For PostgreSQL and MySQL

  1. Query is intercepted by middleware before execution
  2. EXPLAIN query is run to estimate cost
  3. Database load is measured (connections, cache hit ratio)
  4. Adaptive limit is calculated based on load
  5. Query is rejected if complexity exceeds limit
  6. Suggestions are provided for optimization

For SQLite, MSSQL, and Other Databases

  1. Query structure is analyzed heuristically
  2. Complexity score is calculated from:
    • Number of WHERE conditions
    • Number of JOINs
    • ORDER BY without LIMIT
    • Large OFFSET values
    • Missing LIMIT clause
    • Subqueries and OR conditions
  3. Suggestions are generated based on analysis
  4. Query is rejected if score exceeds limit

Adapter Support

DatabaseAnalysis MethodFeatures
PostgreSQLEXPLAINCost, rows, sequential scans, index usage
MySQLEXPLAINCost, rows, filesort, temporary tables
SQLiteHeuristicWHERE, JOINs, ORDER BY, LIMIT analysis
MSSQLHeuristicWHERE, JOINs, ORDER BY, LIMIT analysis
ElasticsearchHeuristicQuery structure analysis

Configuration

Application-Level Config

config :green_fairy, :query_complexity,
  # Required: Repo for database queries
  repo: MyApp.Repo,

  # Maximum complexity score (default: 10,000)
  max_complexity: 10_000,

  # Enable adaptive limits based on load (default: true)
  adaptive_limits: true,

  # Warning threshold as fraction of limit (default: 0.7)
  warn_threshold: 0.7,

  # Enable globally (default: true)
  enabled: true,

  # Enable caching (default: true)
  cache: true,

  # Cache TTL in milliseconds (default: 5 minutes)
  cache_ttl: 300_000

Per-Field Config

field :users, list_of(:user) do
  arg :filter, :cql_filter_user_input

  # Custom limit for this field
  middleware GreenFairy.Middleware.QueryComplexity,
    max_complexity: 5_000,
    adaptive_limits: false,
    error_message: "User query too complex"
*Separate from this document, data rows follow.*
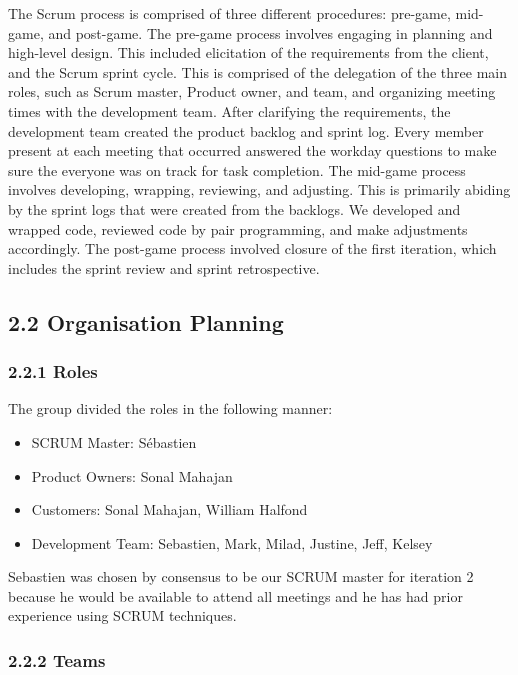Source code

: \documentclass[]{article}
\begin{document}
The Scrum process is comprised of three different procedures: pre-game,
mid-game, and post-game. The pre-game process involves engaging in
planning and high-level design. This included elicitation of the
requirements from the client, and the Scrum sprint cycle. This is
comprised of the delegation of the three main roles, such as Scrum
master, Product owner, and team, and organizing meeting times with the
development team. After clarifying the requirements, the development
team created the product backlog and sprint log. Every member present at
each meeting that occurred answered the workday questions to make sure
the everyone was on track for task completion. The mid-game process
involves developing, wrapping, reviewing, and adjusting. This is
primarily abiding by the sprint logs that were created from the
backlogs. We developed and wrapped code, reviewed code by pair
programming, and make adjustments accordingly. The post-game process
involved closure of the first iteration, which includes the sprint
review and sprint retrospective.

\subsection{2.2 Organisation Planning}\label{organisation-planning}

\subsubsection{2.2.1 Roles}\label{roles}

The group divided the roles in the following manner:

\begin{itemize}
\itemsep1pt\parskip0pt
\item
  SCRUM Master: Sébastien
\item
  Product Owners: Sonal Mahajan
\item
  Customers: Sonal Mahajan, William Halfond
\item
  Development Team: Sebastien, Mark, Milad, Justine, Jeff, Kelsey
\end{itemize}

Sebastien was chosen by consensus to be our SCRUM master for iteration 2
because he would be available to attend all meetings and he has had
prior experience using SCRUM techniques.

\subsubsection{2.2.2 Teams}\label{teams}
\end{document}
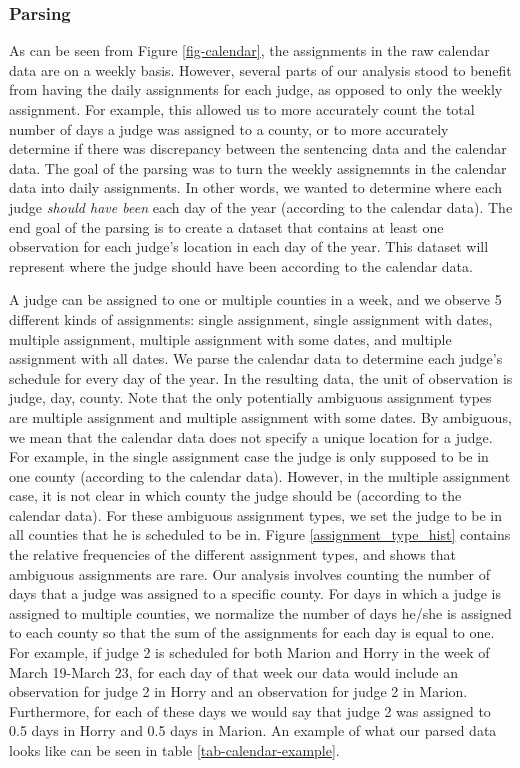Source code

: \documentclass[11pt, oneside]{article}   	%
\theoremstyle{ModifiedStyle}
\begin{document}
    \subsubsection{Parsing}
      As can be seen from Figure \ref{fig-calendar}, the assignments in the raw calendar data are on a weekly basis. However, several parts of our analysis stood to benefit from having the daily assignments for each judge, as opposed to only the weekly assignment. For example, this allowed us to more accurately count the total number of days a judge was assigned to a county, or to more accurately determine if there was discrepancy between the sentencing data and the calendar data. The goal of the parsing was to turn the weekly assignemnts in the calendar data into daily assignments. In other words, we wanted to determine where each judge \textit{should have been} each day of the year (according to the calendar data). The end goal of the parsing is to create a dataset that contains at least one observation for each judge's location in each day of the year. This dataset will represent where the judge should have been according to the calendar data.

      A judge can be assigned to one or multiple counties in a week, and we observe 5 different kinds of assignments: single assignment, single assignment with dates, multiple assignment, multiple assignment with some dates, and multiple assignment with all dates. We parse the calendar data to determine each judge's schedule for every day of the year. In the resulting data, the unit of observation is judge, day, county. Note that the only potentially ambiguous assignment types are multiple assignment and multiple assignment with some dates. By ambiguous, we mean that the calendar data does not specify a unique location for a judge. For example, in the single assignment case the judge is only supposed to be in one county (according to the calendar data). However, in the multiple assignment case, it is not clear in which county the judge should be (according to the calendar data). For these ambiguous assignment types, we set the judge to be in all counties that he is scheduled to be in. Figure \ref{assignment_type_hist} contains the relative frequencies of the different assignment types, and shows that ambiguous assignments are rare. Our analysis involves counting the number of days that a judge was assigned to a specific county. For days in which a judge is assigned to multiple counties, we normalize the number of days he/she is assigned to each county so that the sum of the assignments for each day is equal to one. For example, if judge 2 is scheduled for both Marion and Horry in the week of March 19-March 23, for each day of that week our data would include an observation for judge 2 in Horry and an observation for judge 2 in Marion. Furthermore, for each of these days we would say that judge 2 was assigned to 0.5 days in Horry and 0.5 days in Marion. An example of what our parsed data looks like can be seen in table \ref{tab-calendar-example}.
\end{document}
  resolve &resolve_users/3
end

Disable in Development

# config/dev.exs
config :green_fairy, :query_complexity,
  enabled: false

Caching

Analysis results are cached to avoid repeated EXPLAIN queries.

Cache Behavior

  • Cache Key: SHA256 hash of SQL query + parameters
  • Cache TTL: 5 minutes (configurable)
  • Storage: ETS table (in-memory)
  • Expiration: Automatic (stale entries not returned)

Cache Management

# Clear cache
GreenFairy.Extensions.CQL.QueryComplexityAnalyzer.clear_cache()

# Get cache statistics
stats = GreenFairy.Extensions.CQL.QueryComplexityAnalyzer.cache_stats()
# => %{
#   size: 42,
#   valid_count: 40,
#   expired_count: 2,
#   oldest_entry_age_seconds: 120,
#   cache_ttl_seconds: 300,
#   entries: [...]
# }

Disable Caching

# Per-query
QueryComplexityAnalyzer.analyze(query, repo, cache: false)

# Globally
config :green_fairy, :query_complexity, cache: false

Adaptive Limits

Under high database load, complexity limits are automatically reduced.

How It Works

Base Limit: 10,000
Load Factor: 0.8 (high load)
Reduction: 70% max

Adaptive Limit = 10,000 * (1.0 - 0.8 * 0.7)
               = 10,000 * 0.44
               = 4,400

Load Metrics

PostgreSQL:

  • Active connections
  • Cache hit ratio
  • Transaction rate

MySQL:

  • Active connections (Threads_connected)

Load Factor Calculation:

Connection Load = min(active_connections / 100, 1.0)
Cache Load = 1.0 - cache_hit_ratio
Load Factor = (Connection Load + Cache Load) / 2

Disable Adaptive Limits

config :green_fairy, :query_complexity,
  adaptive_limits: false

Error Responses

When a query is rejected, GraphQL returns:

{
  "errors": [
    {
      "message": "Query complexity too high",
      "extensions": {
        "code": "QUERY_TOO_COMPLEX",
        "complexity_score": 85.3,
        "cost": 12500,
        "suggestions": [
          "Consider adding indexes to: users, posts",
          "Query cost is very high (12500.00). Consider adding filters or limits."
        ]
      }
    }
  ]
}

Custom Error Messages

middleware GreenFairy.Middleware.QueryComplexity,
  error_message: "This query is too expensive. Please add filters."

Heuristic Analysis

For databases without EXPLAIN support, complexity is estimated using heuristic rules.

Scoring

ComponentScore Impact
WHERE condition+5 per condition
Complex WHERE (OR, IN)+2 to +15
Subquery in WHERE+15
Fragment in WHERE+10 (unknown cost)
JOIN+10 per join
ORDER BY field+5 per field
ORDER BY without LIMIT+20
No LIMIT clause+20
Large OFFSET (> 1000)+15 to +30
SELECT specific fields+2
SELECT * or all fields+5

Example

query =
  from u in "users",
    join: p in "posts", on: p.user_id == u.id,
    where: u.active == true,
    where: p.published == true,
    order_by: [desc: p.created_at]
    # No LIMIT!

# Analysis:
# - 2 WHERE conditions: +10
# - 1 JOIN: +10
# - 1 ORDER BY field: +5
# - ORDER BY without LIMIT: +20
# - No LIMIT: +20
# - SELECT *: +5
# Total: 70 points

Suggestions Generated

  • "Add a LIMIT clause to restrict the number of rows returned"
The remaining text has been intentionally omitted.